The project, titled “The Black Mothers Care Plan: Reducing Racial Bias and Supporting Maternal and Infant Health (BCMP),” will be led by Okezi Otovo, CWGS Director Alexandra Cornelius, Vicki Burns and Andrea Queeley.
BMCP will bring together medical practitioners, FIU Herbert Wertheim College of Medicine students, midwives, doulas and women who have gone through a maternal crises to address gaps in communication between the patient and the health care provider.
“Our project is specifically aimed at the racial and implicit bias of provider care that we know from research is on the those contributing factors to maternal health disparity,” Otovo said. “It’s the right time to find the resources to do what we can to make an intervention.”
According to a report published in 2019 from the Centers for Disease Control and Prevention, Black, American Indian and Alaska Native women are two to three times more likely to die from pregnancy-related causes than white women – and this disparity increases with age.
Partners of the grant include The Gathering Place/Magnolia Birth House, which is the only community-based natural birthing center in Miami, and the Behavioral Science Research Institute to ensure data collection that will allow for useful application.

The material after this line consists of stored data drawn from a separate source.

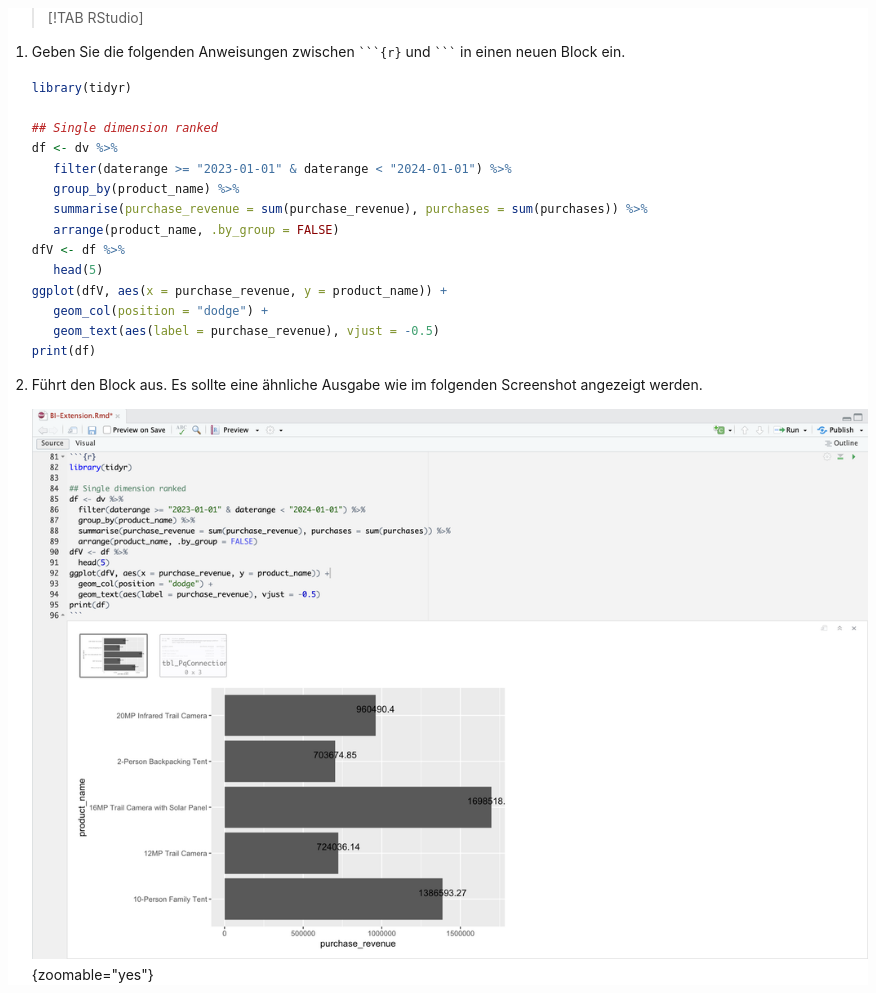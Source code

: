 
>[!TAB RStudio]

1. Geben Sie die folgenden Anweisungen zwischen ` ```{r} ` und ` ``` ` in einen neuen Block ein.

   ```R
   library(tidyr)
   
   ## Single dimension ranked
   df <- dv %>%
      filter(daterange >= "2023-01-01" & daterange < "2024-01-01") %>%
      group_by(product_name) %>%
      summarise(purchase_revenue = sum(purchase_revenue), purchases = sum(purchases)) %>%
      arrange(product_name, .by_group = FALSE)
   dfV <- df %>%
      head(5)
   ggplot(dfV, aes(x = purchase_revenue, y = product_name)) +
      geom_col(position = "dodge") +
      geom_text(aes(label = purchase_revenue), vjust = -0.5)
   print(df)
   ```

1. Führt den Block aus. Es sollte eine ähnliche Ausgabe wie im folgenden Screenshot angezeigt werden.

   ![RStudio Ergebnisse](assets/uc5-rstudio-results.png){zoomable="yes"}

Over the next five years, BMCP will host implicit racial bias training workshops for medical professionals and students, put on annual programming in April in honor of Black Maternal Health week and lead two major black maternal health and wellness fairs, amongst other vital initiatives to Miami-Dade County and South Florida.
“The project is interdisciplinary in its approach. We want a network of people who understand better the solutions to the problem,” Cornelius said.
They hope to provide a list of do’s and don’ts for women regarding how to communicate well with medical practitioners and in turn for medical practitioners to be aware of patterns regarding miscommunication between the pregnant mothers and providers.
Otovo, associate professor of History in the Steven J. Green School of International and Public Affairs, is the lead principal investigator on the grant and an affiliate faculty member in CWGS. In addition to serving as director of CWGS, Cornelius is a senior instructor in History and African and African Diaspora Studies. Burns is an assistant teaching professor for CWGS. And Queeley is an associate professor of Anthropology and African and African Diaspora Studies. She is also an affiliate faculty member in CWGS.